Proceed to Tabgha, where the miracle of the fish and bread took place, and afterwards enjoy a short tour to the old centre of Jewish learning in TiberiasTiberias (Tverya) is located on the shores of Lake Kineret. Tiberias is Israel's lowest city, at 200 metres below sea level, and attracts thousands of tourists and travellers.

Return to Kibbutz hotel at 18:00 hrs.

Dinner and overnight stay at the hotel.

Day 7 Saturday: Kibbutz hotel – Acre – Haifa – Caesarea – Tel Aviv (230km/8hrs, Including Sightseeing)

Post breakfast, check-out and depart at 8:00 hrs for Acre, or Akko, a historic walled port-city which has seen continuous settlement since the Phoenician period. The present city is characteristic of a fortified town in the Ottoman style. It dates from the 18th and 19th Centuries, and features typical urban components such as citadels, mosques, khans and baths. The remains of the Crusader Town, dating from 1104 to 1291, lie almost intact, both above and below today's street level and provide an exceptional picture of the layout and structures of the capital of this medieval crusader Kingdom of Jerusalem.

Continue to Haifa, Israel’s third largest city.

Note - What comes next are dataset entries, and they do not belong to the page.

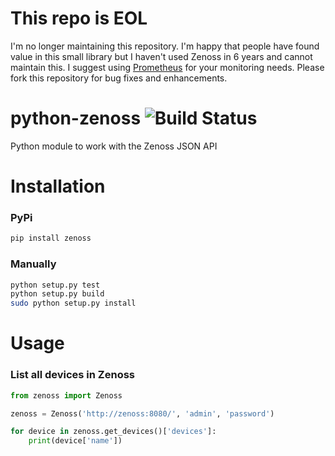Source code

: # This repo is EOL

I'm no longer maintaining this repository. I'm happy that people have found value in this small library but I haven't used Zenoss in 6 years and cannot maintain this. I suggest using [Prometheus](https://prometheus.io/) for your monitoring needs. Please fork this repository for bug fixes and enhancements.

python-zenoss ![Build Status](https://travis-ci.org/iamseth/python-zenoss.png)
=============

Python module to work with the Zenoss JSON API


Installation
=============

### PyPi
```bash
pip install zenoss
```

### Manually
```bash
python setup.py test
python setup.py build
sudo python setup.py install
```


Usage
=============

### List all devices in Zenoss
```python
from zenoss import Zenoss

zenoss = Zenoss('http://zenoss:8080/', 'admin', 'password')

for device in zenoss.get_devices()['devices']:
    print(device['name'])
```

It has one of country’s largest ports, a particularly active beach, and is the home of the World Center of the Baha’i Faith. Surrounded by abundant nature sites, the city contains an interesting mix of modern neighbourhoods and older districts: churches and mosques, mountains and sea.

Enjoy a guided sightseeing tour of the city, including the Baha'i Shrine, Persian Garden, Mount Carmel and Haifa Bay.

Proceed South to Caesarea, a city of the past and future, where the new stands opposite the ancient. While new Caesarea is graced with magnificent modern homes, ancient Caesarea offers the ruins of unique, impressive buildings. Horse races are re-enacted in the huge hippodrome in the national park. Modern Caesarea’s neighbourhoods are quiet, serene and filled with contemporary architecture. By contrast, ancient Caesarea bustles with tourists coming to see wonders from the past that were built by one of the ancient world’s greatest builders: King Herod.

Enjoy the visit to the ancient port, including the Roman Theatre and the Hippodrome.

Afterwards, resume journey to Tel Aviv, en-route visiting Jaffa.

Jaffa (also known as Yafo) is an ancient port city, out of which Tel Aviv has now grown. As one of the world’s oldest ports, Jaffa is thought to have been the port from which Jonah left, in the story of the Whale. The port continued to be important, serving as the main entry point to the land of Israel until the late 19th Century.

Proceed with a short guided walking tour in picturesque alleys of the old, fortified town.

On arrival in Tel Aviv, check-in at the hotel around 17:00 hrs.

Dinner and overnight stay at the hotel.

Day 8 Monday: Departure from Tel Aviv

After breakfast, check-out and transfer to Airport for departure.